Saifullah was tired of his exhausting job as a blacksmith in a Pakistani village when a friend suggested he join the jihad, or holy war, against United States troops in Afghanistan.
The 20-year-old, who shared a simple mud-brick house with his father, mother and a brother, told Agence France-Presse he wasn’t sure whether to accept the call to fight in the country of his forefathers or to continue with his hammer and anvil.
”If you kill one American soldier, then you can keep his money, his gun, boots and clothes,” he recalled his friend saying.
”And if I die?” Saifullah said he asked of the young man, himself a recruit of Taliban commander Mullah Samad who is said to be close to the fugitive leader of the ousted extremist Taliban regime, Mullah Omar.
”If you die, you will get seven virgin ‘houris’ in paradise,” the man said, referring to the virgin angels the Muslim holy book, the Qur’an, says awaits good Muslims, especially martyrs, when they die.
”I accepted,” Saifullah said on Tuesday from his hospital bed in the dusty Afghan border town of Spin Boldak hours after being shot in the legs in a clash with Afghan tribesmen.
He and nine other Taliban recruits — all descendants of Afghan refugees in Pakistan — were attacked late on Monday by the chief of Loy Kariz village, about 50km from Spin Boldak, and his men.
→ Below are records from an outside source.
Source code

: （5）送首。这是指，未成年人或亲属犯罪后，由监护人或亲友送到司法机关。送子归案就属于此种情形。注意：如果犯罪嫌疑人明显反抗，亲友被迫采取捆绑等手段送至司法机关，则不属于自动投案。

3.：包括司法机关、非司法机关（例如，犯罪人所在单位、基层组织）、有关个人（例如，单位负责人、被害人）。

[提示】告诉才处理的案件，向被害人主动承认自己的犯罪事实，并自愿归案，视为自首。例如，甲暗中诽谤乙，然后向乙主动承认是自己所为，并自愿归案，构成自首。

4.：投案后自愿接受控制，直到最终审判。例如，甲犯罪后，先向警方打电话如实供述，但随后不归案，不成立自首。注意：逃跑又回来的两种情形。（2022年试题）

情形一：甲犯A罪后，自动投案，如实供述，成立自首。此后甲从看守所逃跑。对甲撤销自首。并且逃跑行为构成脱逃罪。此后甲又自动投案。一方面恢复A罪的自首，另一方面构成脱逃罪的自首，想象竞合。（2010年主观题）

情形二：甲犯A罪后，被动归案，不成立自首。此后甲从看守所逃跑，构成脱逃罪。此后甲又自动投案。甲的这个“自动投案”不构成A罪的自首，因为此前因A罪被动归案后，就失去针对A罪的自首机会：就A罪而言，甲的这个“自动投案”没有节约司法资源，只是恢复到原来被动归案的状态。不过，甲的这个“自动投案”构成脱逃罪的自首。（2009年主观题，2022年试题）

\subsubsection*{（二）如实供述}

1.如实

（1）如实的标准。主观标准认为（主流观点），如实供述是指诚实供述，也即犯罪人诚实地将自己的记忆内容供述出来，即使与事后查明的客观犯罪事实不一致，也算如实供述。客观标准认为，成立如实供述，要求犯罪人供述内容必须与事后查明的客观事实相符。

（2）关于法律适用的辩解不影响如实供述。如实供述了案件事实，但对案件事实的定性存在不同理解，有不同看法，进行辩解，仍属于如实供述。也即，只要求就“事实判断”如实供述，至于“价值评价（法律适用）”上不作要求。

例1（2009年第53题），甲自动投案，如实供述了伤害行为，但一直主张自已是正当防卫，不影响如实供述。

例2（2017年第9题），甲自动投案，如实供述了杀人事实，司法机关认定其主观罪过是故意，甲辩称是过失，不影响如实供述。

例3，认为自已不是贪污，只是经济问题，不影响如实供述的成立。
They had been in the village under the command of Mullah Samad to look for and kill US troops and their ”spies”. They had also set up roadblocks to interrogate clean-shaven men and confiscate cassettes, in line with the Taliban’s doctrine that shaving and listening to music are ”un-Islamic”.
Two of Saifullah’s comrades were killed in the clash. His own dreams were shattered when his injured hands were tied behind his back and he and another wounded fighter were handed over to Afghan security forces.
The young blacksmith’s experience of jihad had lasted 72 hours from the time of his recruitment.
Abdul Wasey Alakozai, the police chief of Spin Boldak, said one of the rebels had detonated a grenade at his feet, in a suicide attack, when he realised he would be arrested.
The rebel and a villager were killed and 14 other locals were wounded, Alakozai said.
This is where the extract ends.